Von einer Handelsliberalisierung würden vor allem Konsumenten profitieren. Aber gerade sie haben zuletzt gegen den Handel votiert, etwa bei TTIP und Ceta.
Der Widerstand speist sich vor allem aus der Intransparenz. Traditionell werden Handelsverträge elitär verhandelt, durch Wirtschaft, Verwaltung, Politik. Mit der zunehmenden Bedeutung nichttarifärer Hindernisse werden aber immer mehr Bereiche in der Innenpolitik tangiert, wo das Parlament das Sagen hat.
Hat man aus den Fehlern gelernt?
Im Vergleich zu früher ist es wie Tag und Nacht. In der EU gibt es neu Anhörungen, bevor man Positionen festlegt. Beim Transatlantik-Abkommen TTIP wurden alle Verhandlungsvorschläge im Web publiziert – das gab es noch nie. Das sind gute Entwicklungen und sie helfen, die Kenntnisse über die Handelspolitik zu verbessern.
Kann sich die Schweiz etwas abschneiden?
Man sollte auch hierzulande einen Meinungsbildungsprozess aufgleisen, der es frühzeitig erlaubt, die Öffentlichkeit miteinzubeziehen. Diskussionen über die Menschenrechte in China bringen nichts, wenn die Regierung bereits verhandelt hat. Die Inputs müssten vorzeitig erfolgen.
In welcher Form?
In den USA gibt es den Trade Act. Er legt die Eckpunkte fest: Was muss in Handelsverträgen enthalten sein? Dann braucht die Regierung ein Mandat, um einzelne Abkommen auszuhandeln. Bei uns könnte es ähnlich laufen. Man muss dem Bundesrat einen Auftrag geben und ihn nach den Verhandlungen daran messen.
Braucht es wirklich ein neues Gesetz?
Ja. Der Freihandel ist eine Blackbox. Das einzige, was existiert, ist ein Bundesgesetz über aussenpolitische Massnahmen. Es gibt dem Bundesrat die volle Macht, Schutzmassnahmen zu ergreifen, wenn er das für richtig hält. Doch die Prozeduren werden nirgends geregelt. Die Frage «Sollen wir ein Handelsabkommen mit China abschliessen?» wurde erst diskutiert, als der Vertrag bereits vorlag. Das ist zu spät.

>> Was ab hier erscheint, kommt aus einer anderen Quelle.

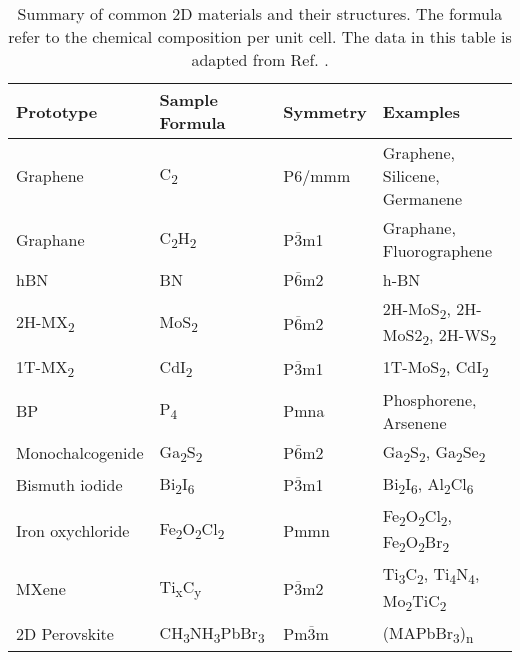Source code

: \begin{table}[t]
  \centering
  \caption{Summary of common 2D materials and their structures. The
    formula refer to the chemical composition per unit cell. The data
    in this table is adapted from Ref. \cite{Haastrup_2018_database}.}
  \label{tab:category-2D}
      \begin{tabular}{llll}
    \hline
    Prototype  & Sample Formula  & Symmetry & Examples \\
    \hline
    Graphene & C\textsubscript{2} &  P6/mmm & Graphene, Silicene, Germanene \\
    Graphane & C\textsubscript{2}H\textsubscript{2} &  P$\overline{3}$m1 & Graphane, Fluoro\-graphene\\
    hBN      & BN                & P$\overline{6}$m2 & h-BN \\
    2H-MX\textsubscript{2} & MoS\textsubscript{2} & P$\overline{6}$m2 & 2H-MoS\textsubscript{2}, 2H-MoS2\textsubscript{2}, 2H-WS\textsubscript{2} \\
    1T-MX\textsubscript{2} & CdI\textsubscript{2} & P$\overline{3}$m1 & 1T-MoS\textsubscript{2}, CdI\textsubscript{2}\\
    BP & P\textsubscript{4} & Pmna & Phosphorene, Arsenene \\
    Mono\-chalcogenide & Ga\textsubscript{2}S\textsubscript{2} & P$\overline{6}$m2 & Ga\textsubscript{2}S\textsubscript{2}, Ga\textsubscript{2}Se\textsubscript{2} \\
    Bismuth iodide &  Bi\textsubscript{2}I\textsubscript{6} & P$\overline{3}$m1 & Bi\textsubscript{2}I\textsubscript{6}, Al\textsubscript{2}Cl\textsubscript{6} \\
    Iron oxychloride                &  Fe\textsubscript{2}O\textsubscript{2}Cl\textsubscript{2} & Pmmn & Fe\textsubscript{2}O\textsubscript{2}Cl\textsubscript{2}, Fe\textsubscript{2}O\textsubscript{2}Br\textsubscript{2}  \\
    MXene & Ti\textsubscript{x}C\textsubscript{y} & P$\overline{3}$m2 & Ti\textsubscript{3}C\textsubscript{2}, Ti\textsubscript{4}N\textsubscript{4}, Mo\textsubscript{2}TiC\textsubscript{2} \\
    2D Perovskite & CH\textsubscript{3}NH\textsubscript{3}PbBr\textsubscript{3} & Pm$\overline{3}$m & (MAPbBr\textsubscript{3})\textsubscript{n}\\
   \hline
      \end{tabular}
\end{table}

Soll man Umwelt- und Sozialthemen in Freihandelsabkommen hineinpacken?
Mit dem Klimawandel bricht eine neue Ära an. Die Handelspolitik wird zur Förderung nachhaltiger Produktionsmethoden beitragen müssen. In der WTO klappt das eigentlich recht gut. Staaten, die Klimaschutzmassnahmen ergriffen haben, wurden nicht daran gehindert, auch wenn dies zulasten des Handels ging. Bei den Menschenrechten wäre es ebenso folgerichtig, Bedenken auch in Handelsverträgen aufzunehmen, jedenfalls so weit sie sich auf die Produktionsverhältnisse auswirken.
Bundesrat Schneider-Ammann soll Präsident Xi diktieren, wie er die Arbeiter in den Fabriken bei Foxconn behandeln muss?
Die Schweiz kann China nicht sagen, wie es Produkte herzustellen hat. Aber sie kann Anforderungen an importierte Produkte stellen. Bei der Kinderarbeit wird dies bereits heute gemacht. Will man die Legitimität von Handelsabkommen langfristig sichern, muss man ethische Komponenten berücksichtigen.